这让方定海想了会儿这事。但除此之外,他的神情却也不像有心情一直想这些,因为接着,年轻僧人任凭一只手抬起来,才看着自己那只从兜里拿出来的手。
这‘手’,就如同顾东来之前推测的那样,是受了什么伤。
但方定海之所以不想让别人看到,却是因为另一个缘故。
因为除了那皮肤表面接近手腕的一圈有着非常恐怖的烙痕,在整个手掌心中央,他的手却被一层像是鳞片一样的东西包裹着。
这雪白色,带着一点金底泛着一层漂亮冷光的鳞片,被严重灼伤了几块。那鳞流光溢彩,却也不像个常人。不仅如此,他的手现在其实更接近于一个‘爪’,而不是‘手’。
因为手没恢复,他才无法抓着帝释。在那伤口处露出鲜红狰狞的皮肉,一看就伤的极深,也是因为这个,他左手上的白色鳞片才会由于这个缘故一直这样下不去。
可他的这种状态,显然并不能令任何人发现。也是这时,正当年轻僧人抵墙在想事,一辆动静很耳熟也很暴躁的车在他面前停下了。
当下,方定海快速收回了自己的那一只手,放回了兜里抬头。他本以为会看到有个人已经抓回了自己外甥。可是当方定海睁眼,却只看到顾东来一个人坐在车里靠在驾驶座上,王栩不在。
“怎么了。”
第一反应没有去问王栩怎么不在,没有去细想,方定海反而是一眼看到顾东来这副表情不对劲的样子。
并直觉他似乎刚发生了什么,可没等他问清楚,精神状态极其糟糕恶劣的顾东来却整个人往驾驶座上一靠,又用手挡着额头和双眼,才用一种胸膛中有点反常的声音问他道,
“你等下还有什么事么。”
“做什么。”
方定海问他。
“去找死,去不去。”
他这有点心烦,有点低落,也不想多解释的口气,一听就是心情真的很差劲。不过看他现在这样,搞不好自己不去,他又会像以前那样疯子一般,去找点别的什么不正常的‘乐子’来宣泄压力了。
一心普渡世人的方法僧竟也难得给他了一个面子。
可大半夜,外甥没接到,反而是他们俩真的像‘二郎神’本人之前说的那样。不仅什么好没捞着,又继续半夜凑一块了,这就有点巧合了。
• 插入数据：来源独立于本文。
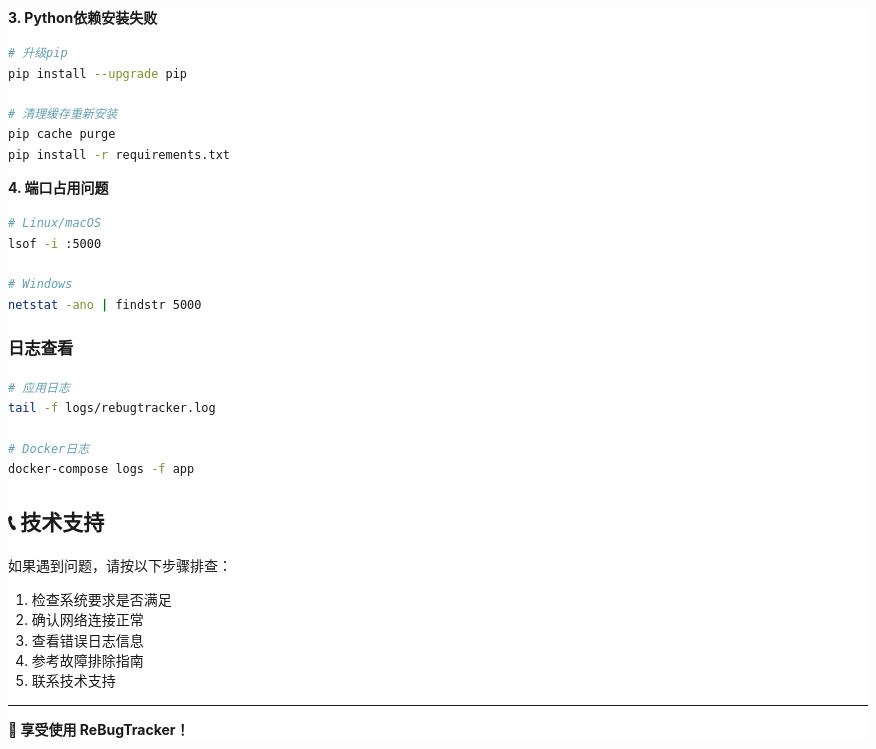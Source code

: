 **3. Python依赖安装失败**
```bash
# 升级pip
pip install --upgrade pip

# 清理缓存重新安装
pip cache purge
pip install -r requirements.txt
```

**4. 端口占用问题**
```bash
# Linux/macOS
lsof -i :5000

# Windows
netstat -ano | findstr 5000
```

### 日志查看
```bash
# 应用日志
tail -f logs/rebugtracker.log

# Docker日志
docker-compose logs -f app
```

## 📞 技术支持

如果遇到问题，请按以下步骤排查：

1. 检查系统要求是否满足
2. 确认网络连接正常
3. 查看错误日志信息
4. 参考故障排除指南
5. 联系技术支持

---

**🎉 享受使用 ReBugTracker！**
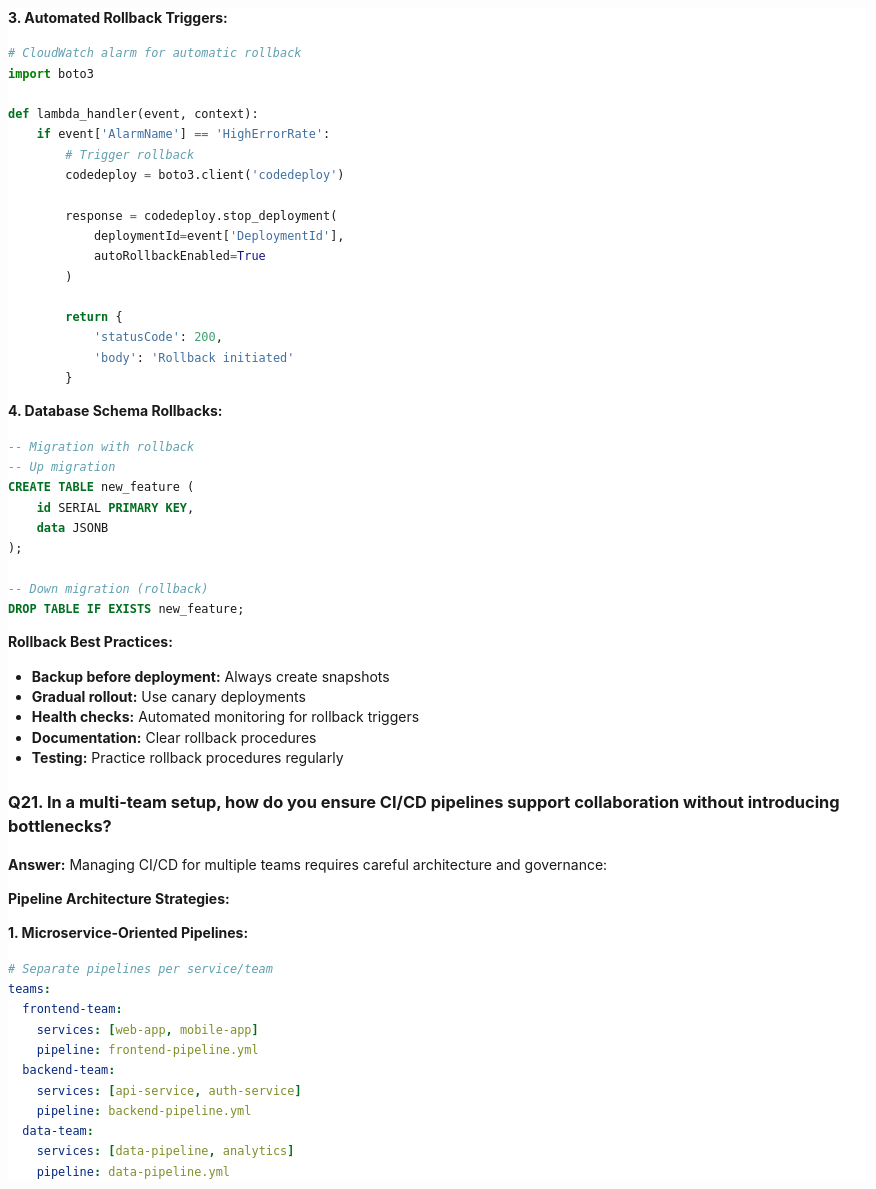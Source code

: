 **3. Automated Rollback Triggers:**
```python
# CloudWatch alarm for automatic rollback
import boto3

def lambda_handler(event, context):
    if event['AlarmName'] == 'HighErrorRate':
        # Trigger rollback
        codedeploy = boto3.client('codedeploy')
        
        response = codedeploy.stop_deployment(
            deploymentId=event['DeploymentId'],
            autoRollbackEnabled=True
        )
        
        return {
            'statusCode': 200,
            'body': 'Rollback initiated'
        }
```

**4. Database Schema Rollbacks:**
```sql
-- Migration with rollback
-- Up migration
CREATE TABLE new_feature (
    id SERIAL PRIMARY KEY,
    data JSONB
);

-- Down migration (rollback)
DROP TABLE IF EXISTS new_feature;
```

**Rollback Best Practices:**
- **Backup before deployment:** Always create snapshots
- **Gradual rollout:** Use canary deployments
- **Health checks:** Automated monitoring for rollback triggers
- **Documentation:** Clear rollback procedures
- **Testing:** Practice rollback procedures regularly

### Q21. In a multi-team setup, how do you ensure CI/CD pipelines support collaboration without introducing bottlenecks?

**Answer:**
Managing CI/CD for multiple teams requires careful architecture and governance:

**Pipeline Architecture Strategies:**

**1. Microservice-Oriented Pipelines:**
```yaml
# Separate pipelines per service/team
teams:
  frontend-team:
    services: [web-app, mobile-app]
    pipeline: frontend-pipeline.yml
  backend-team:
    services: [api-service, auth-service]
    pipeline: backend-pipeline.yml
  data-team:
    services: [data-pipeline, analytics]
    pipeline: data-pipeline.yml
```
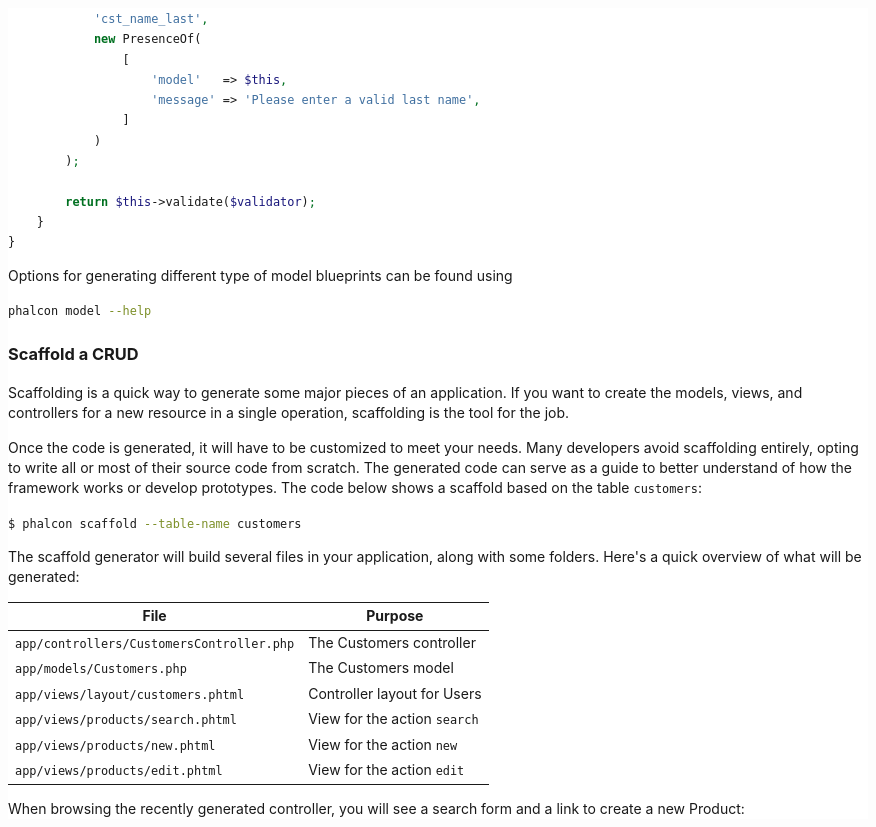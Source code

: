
 ```php
            'cst_name_last',
            new PresenceOf(
                [
                    'model'   => $this,
                    'message' => 'Please enter a valid last name',
                ]
            )
        );

        return $this->validate($validator);
    }
}
```

Options for generating different type of model blueprints can be found using

```bash
phalcon model --help
```

### Scaffold a CRUD
Scaffolding is a quick way to generate some major pieces of an application. If you want to create the models, views, and controllers for a new resource in a single operation, scaffolding is the tool for the job.

Once the code is generated, it will have to be customized to meet your needs. Many developers avoid scaffolding entirely, opting to write all or most of their source code from scratch. The generated code can serve as a guide to better understand of how the framework works or develop prototypes. The code below shows a scaffold based on the table `customers`:

```bash
$ phalcon scaffold --table-name customers
```

The scaffold generator will build several files in your application, along with some folders. Here's a quick overview of what will be generated:

| File                                      | Purpose                      |
|-------------------------------------------|------------------------------|
| `app/controllers/CustomersController.php` | The Customers controller     |
| `app/models/Customers.php`                | The Customers model          |
| `app/views/layout/customers.phtml   `     | Controller layout for Users  |
| `app/views/products/search.phtml`         | View for the action `search` |
| `app/views/products/new.phtml`            | View for the action `new`    |
| `app/views/products/edit.phtml`           | View for the action `edit`   |

When browsing the recently generated controller, you will see a search form and a link to create a new Product:
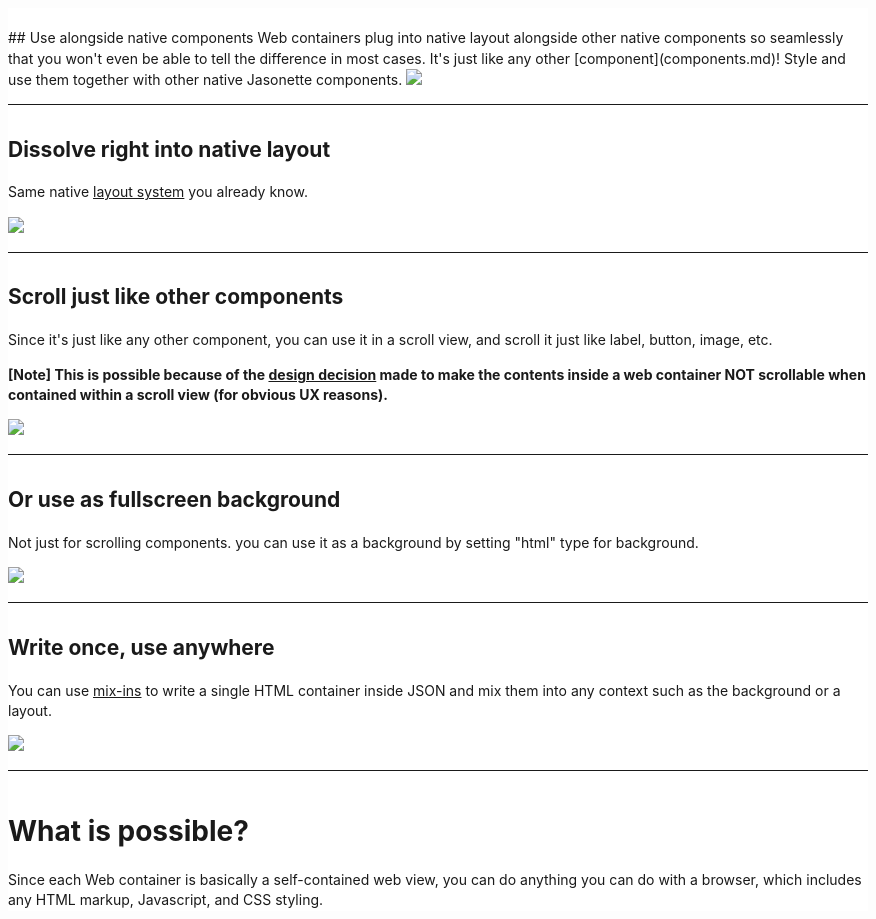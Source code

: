 <br>
## Use alongside native components
Web containers plug into native layout alongside other native components so seamlessly that you won't even be able to tell the difference in most cases. It's just like any other [component](components.md)! Style and use them together with other native Jasonette components.

<img src='../images/aa.png' class='dark large'>

---

## Dissolve right into native layout
Same native [layout system](layout.md) you already know. 

<img src='../images/bb.png' class='dark large'>

---

## Scroll just like other components
Since it's just like any other component, you can use it in a scroll view, and scroll it just like label, button, image, etc.

**[Note] This is possible because of the [design decision](#1-web-container-content-scrolls-only-when-used-as-a-background) made to make the contents inside a web container NOT scrollable when contained within a scroll view (for obvious UX reasons).**

<img src='../images/cc.png' class='dark large'>

---

## Or use as fullscreen background
Not just for scrolling components. you can use it as a background by setting "html" type for background.

<img src='../images/dd.png' class='dark large'>

---

## Write once, use anywhere
You can use [mix-ins](mixin.md) to write a single HTML container inside JSON and mix them into any context such as the background or a layout.

<img src='../images/ee.png' class='dark large'>

---


# What is possible?
Since each Web container is basically a self-contained web view, you can do anything you can do with a browser, which includes any HTML markup, Javascript, and CSS styling.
但仔细回想,两个人好像总是能在自己比较烦,比较像个人,也没那么不可击垮的时候遇上彼此。
这也就让这一切变得没那么让人难以理解了。
也是两个人一路迎着夜风,又任由某人把车开出市中心。让方定海怎么也没想到的是,顾东来大半夜的竟然拉着他一起来做了一件意想不到的事。
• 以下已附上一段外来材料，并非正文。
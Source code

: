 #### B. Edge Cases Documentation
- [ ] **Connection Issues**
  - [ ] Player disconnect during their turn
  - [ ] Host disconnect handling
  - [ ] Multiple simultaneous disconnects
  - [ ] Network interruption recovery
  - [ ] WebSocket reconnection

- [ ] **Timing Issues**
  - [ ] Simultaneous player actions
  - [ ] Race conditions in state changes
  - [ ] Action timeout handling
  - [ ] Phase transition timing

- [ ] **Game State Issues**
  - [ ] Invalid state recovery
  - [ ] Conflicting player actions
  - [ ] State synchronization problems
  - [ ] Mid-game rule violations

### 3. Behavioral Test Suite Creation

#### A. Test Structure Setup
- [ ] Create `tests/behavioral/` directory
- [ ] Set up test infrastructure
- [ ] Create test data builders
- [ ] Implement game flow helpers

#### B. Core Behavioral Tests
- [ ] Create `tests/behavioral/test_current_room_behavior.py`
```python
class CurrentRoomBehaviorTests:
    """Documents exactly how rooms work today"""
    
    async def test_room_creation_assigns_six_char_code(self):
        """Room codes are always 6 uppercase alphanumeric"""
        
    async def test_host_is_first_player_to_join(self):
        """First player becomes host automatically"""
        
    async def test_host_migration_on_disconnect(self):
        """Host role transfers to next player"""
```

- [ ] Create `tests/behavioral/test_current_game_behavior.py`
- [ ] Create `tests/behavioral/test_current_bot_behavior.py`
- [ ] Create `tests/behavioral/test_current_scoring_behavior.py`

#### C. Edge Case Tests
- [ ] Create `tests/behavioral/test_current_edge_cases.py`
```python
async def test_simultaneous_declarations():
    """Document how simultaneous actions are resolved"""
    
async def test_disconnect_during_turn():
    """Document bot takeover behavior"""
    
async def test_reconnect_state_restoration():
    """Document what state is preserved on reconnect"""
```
因为,往常他都是一个人用喝酒享乐来寻求刺激的。可今晚顾东来竟然难得很有情调,或者说堪称诗情画意般找他一块来看海了。
虽然这片‘海’,理智上,应该更应该称作江。
还是建立在从龙江市的山顶开下来,才能遥望到另一边龙泉山下方,才能看到的一条很模糊的‘海际线’。
可是当他们一起迎着风出现在这个地方时,不可否认,他们真的像在站在海边一样。
脚下的沙子。远处那隔着人工油漆栏杆,才能撇到一点痕迹的月亮。
江边,还有背过身远离人世间的五光十色的夜景中,都在让这一切变得美轮美奂。
当下了车,在他身边走着,顾东来一下走在了前头,又扯开自己的衬衫躺倒在这夜晚存在于人间尽头的江水中。
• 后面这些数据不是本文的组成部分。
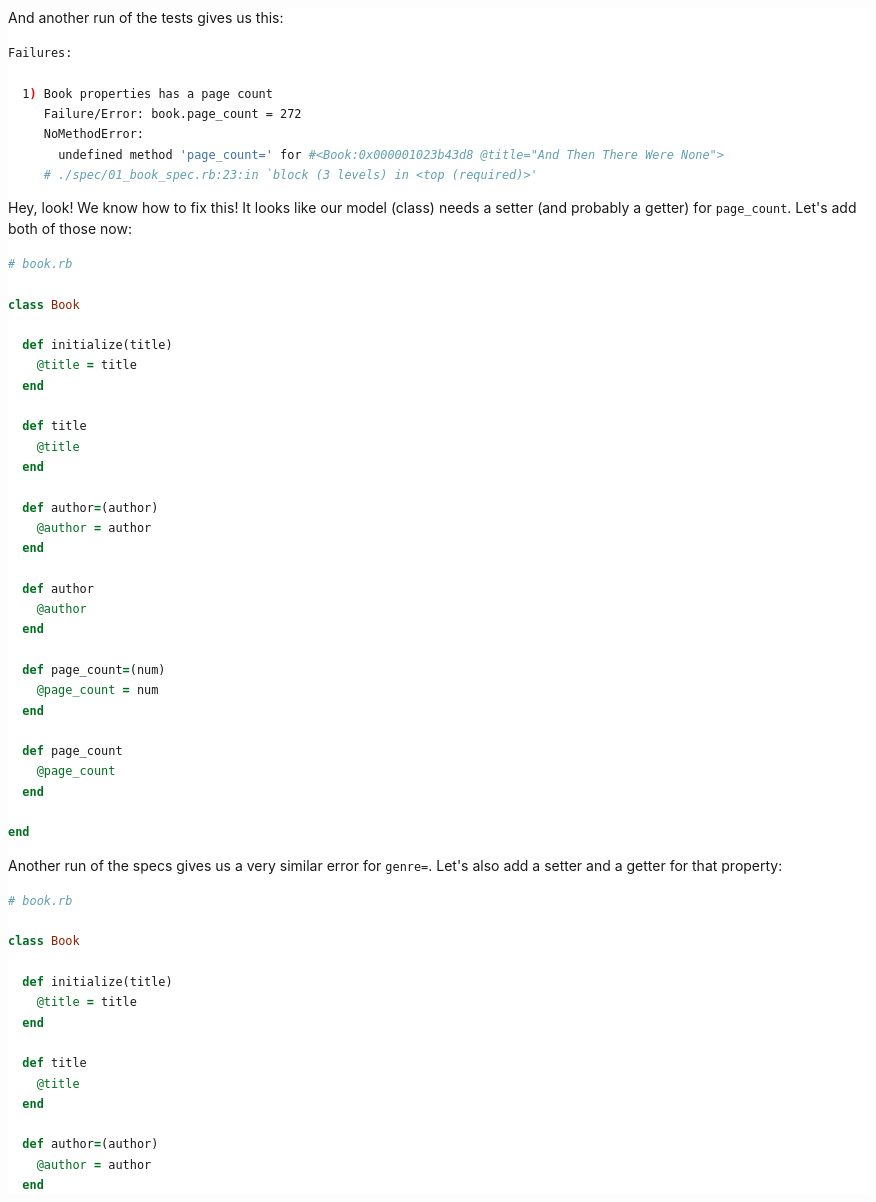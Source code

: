 And another run of the tests gives us this:

```bash
Failures:

  1) Book properties has a page count
     Failure/Error: book.page_count = 272
     NoMethodError:
       undefined method 'page_count=' for #<Book:0x000001023b43d8 @title="And Then There Were None">
     # ./spec/01_book_spec.rb:23:in `block (3 levels) in <top (required)>'
```

Hey, look! We know how to fix this! It looks like our model (class) needs a
setter (and probably a getter) for `page_count`. Let's add both of those now:

```ruby
# book.rb

class Book

  def initialize(title)
    @title = title
  end

  def title
    @title
  end

  def author=(author)
    @author = author
  end

  def author
    @author
  end

  def page_count=(num)
    @page_count = num
  end

  def page_count
    @page_count
  end

end
```

Another run of the specs gives us a very similar error for `genre=`. Let's
also add a setter and a getter for that property:

```ruby
# book.rb

class Book

  def initialize(title)
    @title = title
  end

  def title
    @title
  end

  def author=(author)
    @author = author
  end
```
白和黑交融的无尽江水中,让身体和天地万物交融在一起男人的长卷发被水冲散了。他的衬衫完全地湿透了,胸膛,花臂,还有白到让衣服贴近在身上完全显现出身形的狂傲,不羁。
“为什么到这儿来。”
“鸟也会喜欢海么。”
方定海问他。
“为什么鸟不能喜欢海。”
“从来没有见过的东西,就会产生憧憬,鸟喜欢自由,当然会喜欢海,哪怕会淹死,可是至少在死前见过一次。”
“我是人,还不是佛。”
“我的神魂永远喜欢自由。”
他就像个光下出现的,站在沙滩上对方定海说着漫无边际的诗。然后,他一个人仰头。顾东来一个人久久地贪恋地用双眼仰头看着星星,面容就是回到了故乡的一个少年人。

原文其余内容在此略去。